Gesture Control

Real-time webcam computer vision app that tracks faces and hands, draws landmarks, and maps pinch gestures to desktop mouse control.

Vision Stack OpenCV + MediaPipe Tasks
Tracking Multi-face + up to 4 hands
Interaction Cursor move + pinch-to-click
Models YuNet ONNX + hand_landmarker.task

Project Snapshot

Gesture Control processes webcam frames in real time, renders CV overlays, and turns hand gestures into practical desktop input. The app keeps the pipeline modular while running fully in a single Python entrypoint.

Core Components

  • Continuous OpenCV capture loop with safe exit and frame-failure handling
  • YuNet face detector via cv2.FaceDetectorYN with per-face bounding boxes
  • MediaPipe HandLandmarker LIVE_STREAM mode with async callback
  • Landmark-to-pixel utility helpers for clean drawing and geometry logic
  • Index fingertip cursor mapping with mirror behavior for natural control
  • Pinch click detection using adaptive threshold + click cooldown

Tech Stack

Computer Vision

  • Python
  • OpenCV (cv2)
  • MediaPipe Tasks Vision API

Interaction & Assets

  • PyAutoGUI
  • face_detection_yunet_2023mar.onnx
  • hand_landmarker.task

Implementation Highlights

Frame-by-Frame Pipeline

Capture, detect faces, run async hand inference, draw overlays, apply gesture controls, and render output in one tight loop.

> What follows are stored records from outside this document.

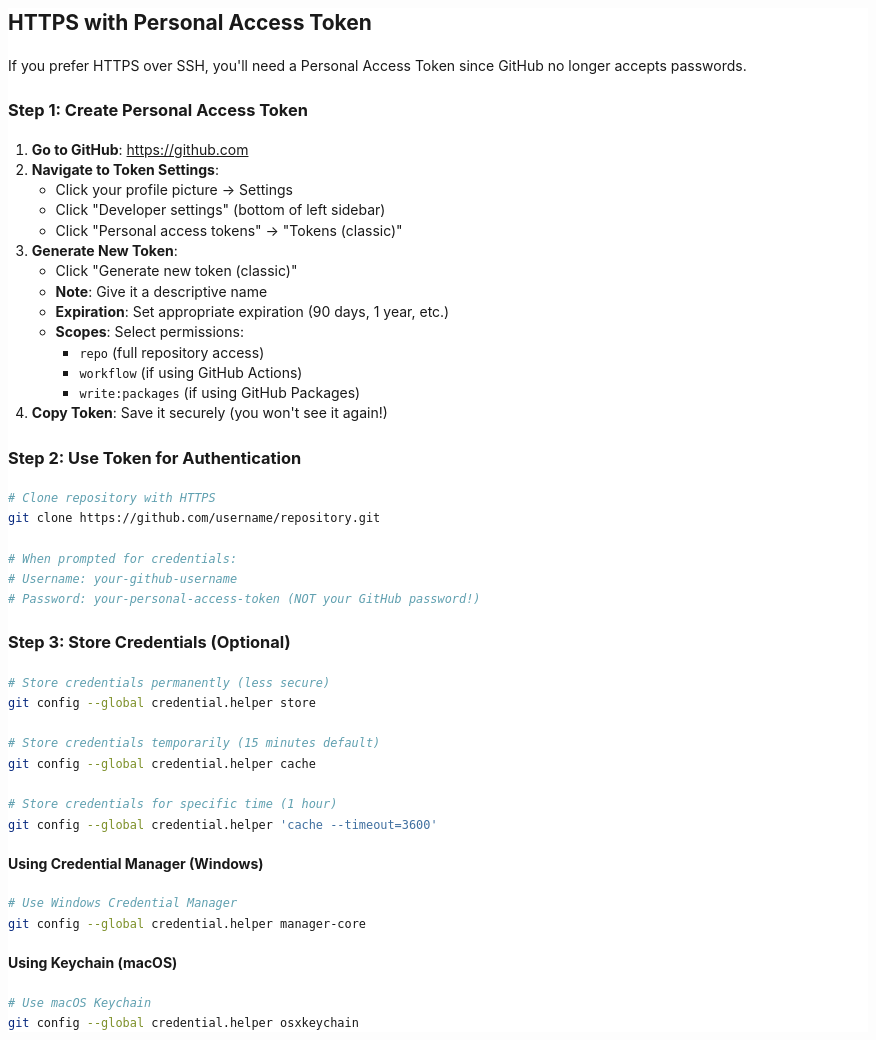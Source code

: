 ## HTTPS with Personal Access Token

If you prefer HTTPS over SSH, you'll need a Personal Access Token since GitHub no longer accepts passwords.

### Step 1: Create Personal Access Token

1. **Go to GitHub**: https://github.com
2. **Navigate to Token Settings**:
   - Click your profile picture → Settings
   - Click "Developer settings" (bottom of left sidebar)
   - Click "Personal access tokens" → "Tokens (classic)"
3. **Generate New Token**:
   - Click "Generate new token (classic)"
   - **Note**: Give it a descriptive name
   - **Expiration**: Set appropriate expiration (90 days, 1 year, etc.)
   - **Scopes**: Select permissions:
     - `repo` (full repository access)
     - `workflow` (if using GitHub Actions)
     - `write:packages` (if using GitHub Packages)
4. **Copy Token**: Save it securely (you won't see it again!)

### Step 2: Use Token for Authentication

```bash
# Clone repository with HTTPS
git clone https://github.com/username/repository.git

# When prompted for credentials:
# Username: your-github-username
# Password: your-personal-access-token (NOT your GitHub password!)
```

### Step 3: Store Credentials (Optional)

```bash
# Store credentials permanently (less secure)
git config --global credential.helper store

# Store credentials temporarily (15 minutes default)
git config --global credential.helper cache

# Store credentials for specific time (1 hour)
git config --global credential.helper 'cache --timeout=3600'
```

#### Using Credential Manager (Windows)
```bash
# Use Windows Credential Manager
git config --global credential.helper manager-core
```

#### Using Keychain (macOS)
```bash
# Use macOS Keychain
git config --global credential.helper osxkeychain
```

Robust Gesture Click Logic

Pinch detection scales with hand size and includes cooldown debounce to reduce accidental repeated clicks.

Usability-Tuned Cursor Mapping

Only cursor motion is mirrored, preserving webcam intuition while keeping landmark calculations stable.

Portfolio-Ready Demo Value

Combines visible CV output and real OS interaction output, making the project strong for demos and technical interviews.